SOURCE DATA Block Start

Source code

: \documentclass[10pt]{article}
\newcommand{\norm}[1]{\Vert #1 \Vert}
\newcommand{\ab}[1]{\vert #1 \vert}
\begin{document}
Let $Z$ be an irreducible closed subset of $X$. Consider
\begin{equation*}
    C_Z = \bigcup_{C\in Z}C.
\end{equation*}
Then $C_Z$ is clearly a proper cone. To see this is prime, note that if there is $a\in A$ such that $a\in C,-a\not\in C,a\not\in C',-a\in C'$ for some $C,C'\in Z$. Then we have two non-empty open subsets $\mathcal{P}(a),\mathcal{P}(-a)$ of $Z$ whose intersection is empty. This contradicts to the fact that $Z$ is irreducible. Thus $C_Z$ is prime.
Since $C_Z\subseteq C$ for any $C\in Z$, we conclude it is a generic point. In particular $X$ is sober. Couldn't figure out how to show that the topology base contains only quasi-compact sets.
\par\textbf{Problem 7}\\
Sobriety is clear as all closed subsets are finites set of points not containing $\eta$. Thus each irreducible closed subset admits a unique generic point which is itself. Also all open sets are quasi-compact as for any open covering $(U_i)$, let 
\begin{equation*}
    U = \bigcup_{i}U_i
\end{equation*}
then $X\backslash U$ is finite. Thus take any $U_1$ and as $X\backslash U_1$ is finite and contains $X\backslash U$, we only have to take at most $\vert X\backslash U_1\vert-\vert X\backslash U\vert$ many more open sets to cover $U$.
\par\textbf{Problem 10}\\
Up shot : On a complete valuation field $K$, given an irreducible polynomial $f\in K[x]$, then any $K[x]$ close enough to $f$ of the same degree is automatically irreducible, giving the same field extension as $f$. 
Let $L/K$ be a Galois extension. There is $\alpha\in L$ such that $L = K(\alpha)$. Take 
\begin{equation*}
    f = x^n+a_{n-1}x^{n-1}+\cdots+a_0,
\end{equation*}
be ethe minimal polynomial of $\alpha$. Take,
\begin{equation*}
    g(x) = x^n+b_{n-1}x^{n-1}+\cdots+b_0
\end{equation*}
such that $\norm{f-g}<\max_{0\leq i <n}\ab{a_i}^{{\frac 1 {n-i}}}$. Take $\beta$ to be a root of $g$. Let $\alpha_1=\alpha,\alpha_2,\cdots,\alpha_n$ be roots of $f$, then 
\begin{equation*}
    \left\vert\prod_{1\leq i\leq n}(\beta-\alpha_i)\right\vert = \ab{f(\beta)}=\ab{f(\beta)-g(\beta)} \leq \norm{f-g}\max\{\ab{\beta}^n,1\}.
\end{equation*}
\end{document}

SOURCE DATA Block End

DESCRIPTION OF THE TASK: Nothing in the listing may be left out; repeat it all exactly.

ANSWER TO THIS TASK:
Source code

: \documentclass[10pt]{article}
\newcommand{\norm}[1]{\Vert #1 \Vert}
\newcommand{\ab}[1]{\vert #1 \vert}
\begin{document}
Let $Z$ be an irreducible closed subset of $X$. Consider
\begin{equation*}
    C_Z = \bigcup_{C\in Z}C.
\end{equation*}
Then $C_Z$ is clearly a proper cone. To see this is prime, note that if there is $a\in A$ such that $a\in C,-a\not\in C,a\not\in C',-a\in C'$ for some $C,C'\in Z$. Then we have two non-empty open subsets $\mathcal{P}(a),\mathcal{P}(-a)$ of $Z$ whose intersection is empty. This contradicts to the fact that $Z$ is irreducible. Thus $C_Z$ is prime.
Since $C_Z\subseteq C$ for any $C\in Z$, we conclude it is a generic point. In particular $X$ is sober. Couldn't figure out how to show that the topology base contains only quasi-compact sets.
\par\textbf{Problem 7}\\
Sobriety is clear as all closed subsets are finites set of points not containing $\eta$. Thus each irreducible closed subset admits a unique generic point which is itself. Also all open sets are quasi-compact as for any open covering $(U_i)$, let 
\begin{equation*}
    U = \bigcup_{i}U_i
\end{equation*}
then $X\backslash U$ is finite. Thus take any $U_1$ and as $X\backslash U_1$ is finite and contains $X\backslash U$, we only have to take at most $\vert X\backslash U_1\vert-\vert X\backslash U\vert$ many more open sets to cover $U$.
\par\textbf{Problem 10}\\
Up shot : On a complete valuation field $K$, given an irreducible polynomial $f\in K[x]$, then any $K[x]$ close enough to $f$ of the same degree is automatically irreducible, giving the same field extension as $f$. 
Let $L/K$ be a Galois extension. There is $\alpha\in L$ such that $L = K(\alpha)$. Take 
\begin{equation*}
    f = x^n+a_{n-1}x^{n-1}+\cdots+a_0,
\end{equation*}
be ethe minimal polynomial of $\alpha$. Take,
\begin{equation*}
    g(x) = x^n+b_{n-1}x^{n-1}+\cdots+b_0
\end{equation*}
such that $\norm{f-g}<\max_{0\leq i <n}\ab{a_i}^{{\frac 1 {n-i}}}$. Take $\beta$ to be a root of $g$. Let $\alpha_1=\alpha,\alpha_2,\cdots,\alpha_n$ be roots of $f$, then 
\begin{equation*}
    \left\vert\prod_{1\leq i\leq n}(\beta-\alpha_i)\right\vert = \ab{f(\beta)}=\ab{f(\beta)-g(\beta)} \leq \norm{f-g}\max\{\ab{\beta}^n,1\}.
\end{equation*}
\end{document}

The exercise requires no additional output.